Man talking to chefs

If learning is an ongoing process then what do you teach the staff on a daily basis?

Whenever we hire people they go through a training process and it’s easy to teach them new things but what do you teach someone who has been with the company for many years

One area you may always want to touch on is to make sure your vision, mission, and core values are put into practice and not just written down everywhere. The rest is up to you and your staff. Here are a few ideas and things to keep in mind.

As a manager, you are the ultimate teacher or coach of your staff. Knowing how to do the jobs of the people you supervise not only gains you respect but it also shows that you know what needs to be done, how to do it, and that you care enough to help when they need the extra hand.

I have seen managers work in the dish room, clean tables, and even cook when they are short-handed. In this case, you teach the staff to become hard workers, and how to create unity and respect.

I have also seen managers fold napkins, put plates away, and clean tables while the staff members are standing around talking and doing nothing. In this case, you teach the staff it is ok to be lazy, unprepared and shows a lack of teamwork or unity.

Teaching things that can become good habits can go a long way in creating a culture that, when practiced, help in making all jobs easier. See "This is How You Actually Break Bad Habits in Your Restaurant"

Here is an example. When staff members arrive, motivate them to make sure everything is ready to go for the upcoming shift. This can be done by assuring that:

  1. Everything is stocked up - cups, plates, bread, butter, coffee etc.

  2. The restaurant itself is ready to greet the guests. Clean floors, set tables, and polished silverware.

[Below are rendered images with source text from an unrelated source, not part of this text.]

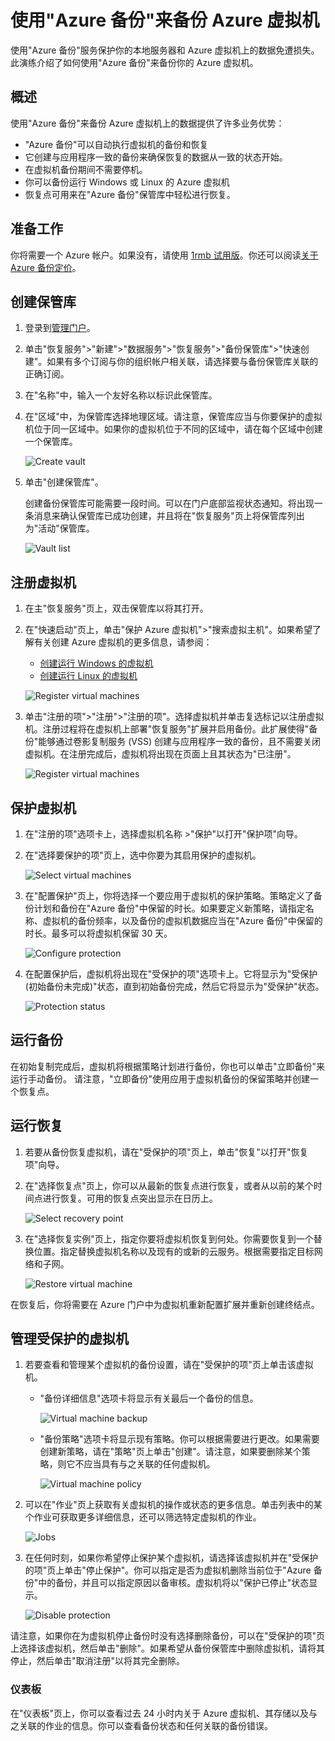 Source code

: <properties 
	pageTitle="使用Azure 备份来备份Azure 虚拟机" 
	description="使用此演练部署Azure备份来备份虚拟机。" 
	services="backup" 
	documentationCenter="" 
	authors="raynew" 
	manager="jwhit" 
	editor="tysonn"/>

<tags ms.service="backup" ms.date="03/26/2015" wacn.date="04/11/2015"/>

# 使用"Azure 备份"来备份 Azure 虚拟机

使用"Azure 备份"服务保护你的本地服务器和 Azure 虚拟机上的数据免遭损失。此演练介绍了如何使用"Azure 备份"来备份你的 Azure 虚拟机。

## 概述

使用"Azure 备份"来备份 Azure 虚拟机上的数据提供了许多业务优势：

- "Azure 备份"可以自动执行虚拟机的备份和恢复
- 它创建与应用程序一致的备份来确保恢复的数据从一致的状态开始。
- 在虚拟机备份期间不需要停机。
- 你可以备份运行 Windows 或 Linux 的 Azure 虚拟机
- 恢复点可用来在"Azure 备份"保管库中轻松进行恢复。


## 准备工作

你将需要一个 Azure 帐户。如果没有，请使用 [1rmb 试用版](/pricing/1rmb-trial)。你还可以阅读[关于 Azure 备份定价](/home/features/back-up/#price)。


## 创建保管库

1. 登录到[管理门户](https://manage.windowsazure.cn)。
2. 单击"恢复服务">"新建">"数据服务">"恢复服务">"备份保管库">"快速创建"。如果有多个订阅与你的组织帐户相关联，请选择要与备份保管库关联的正确订阅。
3. 在"名称"中，输入一个友好名称以标识此保管库。
4. 在"区域"中，为保管库选择地理区域。请注意，保管库应当与你要保护的虚拟机位于同一区域中。如果你的虚拟机位于不同的区域中，请在每个区域中创建一个保管库。

	![Create vault](./media/backup-azure-vms/Backup_VaultCreate.png)

3. 单击"创建保管库"。

 	创建备份保管库可能需要一段时间。可以在门户底部监视状态通知。将出现一条消息来确认保管库已成功创建，并且将在"恢复服务"页上将保管库列出为"活动"保管库。 

	![Vault list](./media/backup-azure-vms/Backup_VaultsList.png)

## 注册虚拟机

1. 在主"恢复服务"页上，双击保管库以将其打开。
2. 在"快速启动"页上，单击"保护 Azure 虚拟机">"搜索虚拟主机"。如果希望了解有关创建 Azure 虚拟机的更多信息，请参阅：
	- [创建运行 Windows 的虚拟机](/documentation/articles/virtual-machines-windows-tutorial)
	- [创建运行 Linux 的虚拟机](/documentation/articles/virtual-machines-linux-tutorial)

	![Register virtual machines](./media/backup-azure-vms/Backup_QuickStart.png)

3. 单击"注册的项">"注册">"注册的项"。选择虚拟机并单击复选标记以注册虚拟机。注册过程将在虚拟机上部署"恢复服务"扩展并启用备份。此扩展使得"备份"能够通过卷影复制服务 (VSS) 创建与应用程序一致的备份，且不需要关闭虚拟机。在注册完成后，虚拟机将出现在页面上且其状态为"已注册"。

	![Register virtual machines](./media/backup-azure-vms/Backup_RegisteredVM.png)

## 保护虚拟机

1. 在"注册的项"选项卡上，选择虚拟机名称 >"保护"以打开"保护项"向导。
2. 在"选择要保护的项"页上，选中你要为其启用保护的虚拟机。 

	![Select virtual machines](./media/backup-azure-vms/Backup_ProtectWizard1.png)	
 
3. 在"配置保护"页上，你将选择一个要应用于虚拟机的保护策略。策略定义了备份计划和备份在"Azure 备份"中保留的时长。如果要定义新策略，请指定名称、虚拟机的备份频率，以及备份的虚拟机数据应当在"Azure 备份"中保留的时长。最多可以将虚拟机保留 30 天。

	![Configure protection](./media/backup-azure-vms/Backup_ProtectWizard2.png)

4. 在配置保护后，虚拟机将出现在"受保护的项"选项卡上。它将显示为"受保护(初始备份未完成)"状态，直到初始备份完成，然后它将显示为"受保护"状态。

	![Protection status](./media/backup-azure-vms/Backup_ProtectionPending.png)
 
## 运行备份

在初始复制完成后，虚拟机将根据策略计划进行备份，你也可以单击"立即备份"来运行手动备份。
请注意，"立即备份"使用应用于虚拟机备份的保留策略并创建一个恢复点。
 
 
 
## 运行恢复

1. 若要从备份恢复虚拟机，请在"受保护的项"页上，单击"恢复"以打开"恢复项"向导。
2. 在"选择恢复点"页上，你可以从最新的恢复点进行恢复，或者从以前的某个时间点进行恢复。可用的恢复点突出显示在日历上。

	![Select recovery point](./media/backup-azure-vms/Backup_Recovery1.png)

3.  在"选择恢复实例"页上，指定你要将虚拟机恢复到何处。你需要恢复到一个替换位置。指定替换虚拟机名称以及现有的或新的云服务。根据需要指定目标网络和子网。 

	![Restore virtual machine](./media/backup-azure-vms/Backup_Recovery2.png)

在恢复后，你将需要在 Azure 门户中为虚拟机重新配置扩展并重新创建终结点。 
 
## 管理受保护的虚拟机

1. 若要查看和管理某个虚拟机的备份设置，请在"受保护的项"页上单击该虚拟机。

	- "备份详细信息"选项卡将显示有关最后一个备份的信息。

		![Virtual machine backup](./media/backup-azure-vms/Backup_VMDetails.png)	

	- "备份策略"选项卡将显示现有策略。你可以根据需要进行更改。如果需要创建新策略，请在"策略"页上单击"创建"。请注意，如果要删除某个策略，则它不应当具有与之关联的任何虚拟机。

		![Virtual machine policy](./media/backup-azure-vms/Backup_VMPolicy.png)

2. 可以在"作业"页上获取有关虚拟机的操作或状态的更多信息。单击列表中的某个作业可获取更多详细信息，还可以筛选特定虚拟机的作业。

	![Jobs](./media/backup-azure-vms/Backup_Jobs.png)

3. 在任何时刻，如果你希望停止保护某个虚拟机，请选择该虚拟机并在"受保护的项"页上单击"停止保护"。你可以指定是否为虚拟机删除当前位于"Azure 备份"中的备份，并且可以指定原因以备审核。虚拟机将以"保护已停止"状态显示。

	![Disable protection](./media/backup-azure-vms/Backup_DisableProtection.png)

 请注意，如果你在为虚拟机停止备份时没有选择删除备份，可以在"受保护的项"页上选择该虚拟机，然后单击"删除"。如果希望从备份保管库中删除虚拟机，请将其停止，然后单击"取消注册"以将其完全删除。 

### 仪表板

在"仪表板"页上，你可以查看过去 24 小时内关于 Azure 虚拟机、其存储以及与之关联的作业的信息。你可以查看备份状态和任何关联的备份错误。 






<!--HONumber=51-->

  3. And, of course, that everyone knows about the food - allergies, ingredients, new dishes, and 86ed items.

But what if your staff is already doing all this? What can you teach?

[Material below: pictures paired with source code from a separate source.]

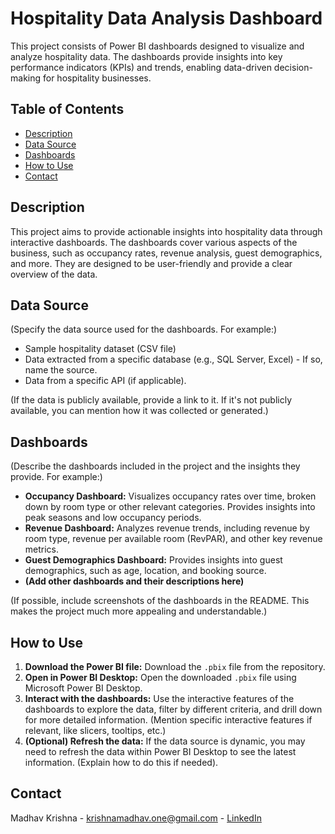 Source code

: # Hospitality Data Analysis Dashboard

This project consists of Power BI dashboards designed to visualize and analyze hospitality data.  The dashboards provide insights into key performance indicators (KPIs) and trends, enabling data-driven decision-making for hospitality businesses.

## Table of Contents

- [Description](#description)
- [Data Source](#data-source)
- [Dashboards](#dashboards)
- [How to Use](#how-to-use)
- [Contact](#contact)

## Description

This project aims to provide actionable insights into hospitality data through interactive dashboards.  The dashboards cover various aspects of the business, such as occupancy rates, revenue analysis, guest demographics, and more.  They are designed to be user-friendly and provide a clear overview of the data.

## Data Source

(Specify the data source used for the dashboards.  For example:)

* Sample hospitality dataset (CSV file)
* Data extracted from a specific database (e.g., SQL Server, Excel) - If so, name the source.
* Data from a specific API (if applicable).

(If the data is publicly available, provide a link to it. If it's not publicly available, you can mention how it was collected or generated.)

## Dashboards

(Describe the dashboards included in the project and the insights they provide.  For example:)

* **Occupancy Dashboard:** Visualizes occupancy rates over time, broken down by room type or other relevant categories.  Provides insights into peak seasons and low occupancy periods.
* **Revenue Dashboard:** Analyzes revenue trends, including revenue by room type, revenue per available room (RevPAR), and other key revenue metrics.
* **Guest Demographics Dashboard:**  Provides insights into guest demographics, such as age, location, and booking source.
* **(Add other dashboards and their descriptions here)**

(If possible, include screenshots of the dashboards in the README.  This makes the project much more appealing and understandable.)

## How to Use

1. **Download the Power BI file:**  Download the `.pbix` file from the repository.
2. **Open in Power BI Desktop:** Open the downloaded `.pbix` file using Microsoft Power BI Desktop.
3. **Interact with the dashboards:**  Use the interactive features of the dashboards to explore the data, filter by different criteria, and drill down for more detailed information.  (Mention specific interactive features if relevant, like slicers, tooltips, etc.)
4. **(Optional) Refresh the data:** If the data source is dynamic, you may need to refresh the data within Power BI Desktop to see the latest information. (Explain how to do this if needed).

## Contact

Madhav Krishna - [krishnamadhav.one@gmail.com](mailto:krishnamadhav.one@gmail.com) - [LinkedIn](linkedin.com/in/madhav09)
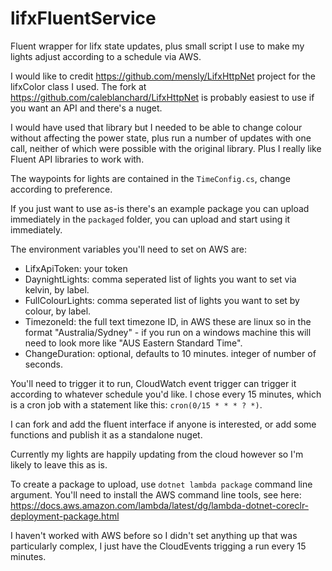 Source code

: # lifxFluentService
Fluent wrapper for lifx state updates, plus small script I use to make my lights adjust according to a schedule via AWS.

I would like to credit https://github.com/mensly/LifxHttpNet project for the lifxColor class I used. The fork at https://github.com/caleblanchard/LifxHttpNet is probably easiest to use if you want an API and there's a nuget.

I would have used that library but I needed to  be able to change colour without affecting the power state, plus run a number of updates with one call, neither of which were possible with the original library. Plus I really like Fluent API libraries to work with.

The waypoints for lights are contained in the `TimeConfig.cs`, change according to preference.

If you just want to use as-is there's an example package you can upload immediately in the `packaged` folder, you can upload and start using it immediately.

The environment variables you'll need to set on AWS are:

- LifxApiToken: your token
- DaynightLights: comma seperated list of lights you want to set via kelvin, by label.
- FullColourLights: comma seperated list of lights you want to set by colour, by label.
- TimezoneId: the full text timezone ID, in AWS these are linux so in the format "Australia/Sydney" - if you run on a windows machine this will need to look more like "AUS Eastern Standard Time".
- ChangeDuration: optional, defaults to 10 minutes. integer of number of seconds.

You'll need to trigger it to run, CloudWatch event trigger can trigger it according to whatever schedule you'd like. I chose every 15 minutes, which is a cron job with a statement like this: `cron(0/15 * * * ? *)`.

I can fork and add the fluent interface if anyone is interested, or add some functions and publish it as a standalone nuget.

Currently my lights are happily updating from the cloud however so I'm likely to leave this as is.

To create a package to upload, use `dotnet lambda package` command line argument. You'll need to install the AWS command line tools, see here: https://docs.aws.amazon.com/lambda/latest/dg/lambda-dotnet-coreclr-deployment-package.html

I haven't worked with AWS before so I didn't set anything up that was particularly complex, I just have the CloudEvents trigging a run every 15 minutes.
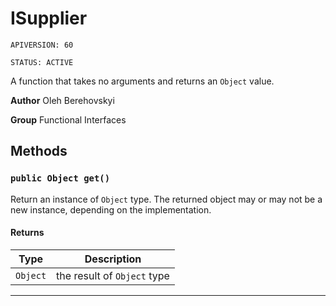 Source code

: # ISupplier

`APIVERSION: 60`

`STATUS: ACTIVE`

A function that takes no arguments and returns an `Object` value.


**Author** Oleh Berehovskyi


**Group** Functional Interfaces

## Methods
### `public Object get()`

Return an instance of `Object` type. The returned object may or may not be a new instance, depending on the implementation.

#### Returns

|Type|Description|
|---|---|
|`Object`|the result of `Object` type|

---
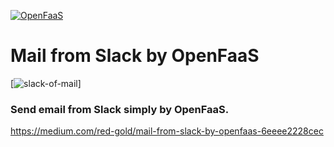 [![OpenFaaS](https://img.shields.io/badge/openfaas-cloud-blue.svg)](https://www.openfaas.com)

# Mail from Slack by OpenFaaS
[![slack-of-mail](https://miro.medium.com/max/3200/1*SGjfIeI33mRxZp8dBoPzCQ.png)]
### Send email from Slack simply by OpenFaaS.
https://medium.com/red-gold/mail-from-slack-by-openfaas-6eeee2228cec
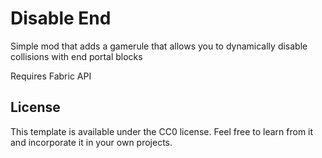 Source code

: # Disable End

Simple mod that adds a gamerule that allows you to dynamically disable collisions with end portal blocks

Requires Fabric API

## License

This template is available under the CC0 license. Feel free to learn from it and incorporate it in your own projects.
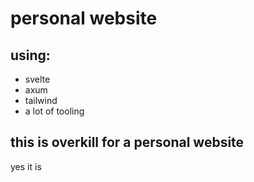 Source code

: # personal website

## using:

- svelte
- axum
- tailwind
- a lot of tooling

## this is overkill for a personal website

yes it is
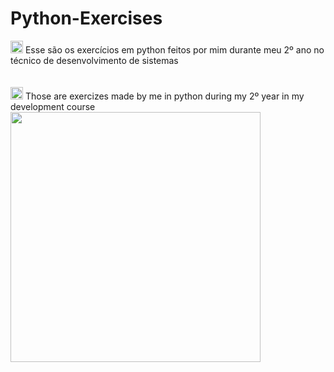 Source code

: # Python-Exercises

<div>
  <img height="20em" src="https://cdn-icons-png.flaticon.com/512/186/186203.png"/> Esse são os exercícios em python feitos por mim durante meu 2º ano no técnico de   desenvolvimento de sistemas
</div>
<br><br>

<div>
  <img height="20em" src="https://cdn-icons-png.flaticon.com/512/197/197484.png"/> Those are exercizes made by me in python during my 2º year in my development course
</div>

<img align="center" height="400px" src="https://raspberry-valley.azurewebsites.net/img/Python-01.jpg"/>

Well, first of all, you don’t have to be the only teacher. The staff with their vast knowledge can help.

They have their own unique knowledge based on events that happen throughout their lives. These events made the people who they are today and understanding how unique individuals are can help you to build, learn, and teach a culture. This vast knowledge can be passed on to improve a culture, attain more creativity, and eliminate potential problems.

Here are some ideas to talk about that can benefit everyone.

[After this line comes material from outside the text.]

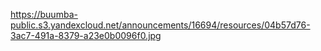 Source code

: https://buumba-public.s3.yandexcloud.net/announcements/16694/resources/04b57d76-3ac7-491a-8379-a23e0b0096f0.jpg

  1. Finances - how to use a credit card, get out of debt faster, or reasons to save for retirement, college, or a downpayment on a house or car.

  2. Local events - concerts, festivals going on or soon to happen and even company outings or creating softball teams and competing against other restaurants. So much fun!

  3. Fundraising - what to do, what to bring, or how to participate in local or national charities.

  4. Ways you or your staff can make the job easier.

  5. Anything you or staff think others would be interested in

All these things not only help staff (inside and outside of work) but can make them look forward to going to work. The main thing is maintaining a culture of unity and as a manager to be a figure of authority but also be part of the team.

Remember, the most important thing anyone can do is to keep learning.